Stored data entries
· · · · ·

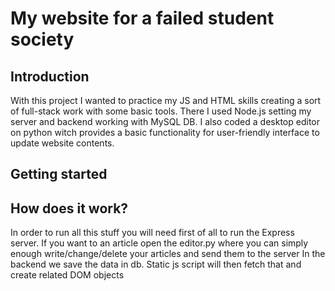 # My website for a failed student society
## Introduction
With this project I wanted to practice my JS and HTML skills creating a sort of full-stack work with some basic tools.
There I used Node.js setting my server and backend working with MySQL DB. I also coded a desktop editor on python witch provides a basic functionality for user-friendly interface to update website contents.
## Getting started

## How does it work?
In order to run all this stuff you will need first of all to run the Express server. If you want to an article open the editor.py where you can simply enough write/change/delete your articles and send them to the server
In the backend we save the data in db. Static js script will then fetch that and create related DOM objects

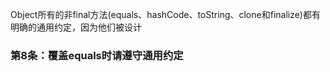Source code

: Object所有的非final方法(equals、hashCode、toString、clone和finalize)都有明确的通用约定，因为他们被设计
### 第8条：覆盖equals时请遵守通用约定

· · · · ·

Working through the entries above, copy every line in which "basic" is found.

Response:
With this project I wanted to practice my JS and HTML skills creating a sort of full-stack work with some basic tools.
There I used Node.js setting my server and backend working with MySQL DB. I also coded a desktop editor on python witch provides a basic functionality for user-friendly interface to update website contents.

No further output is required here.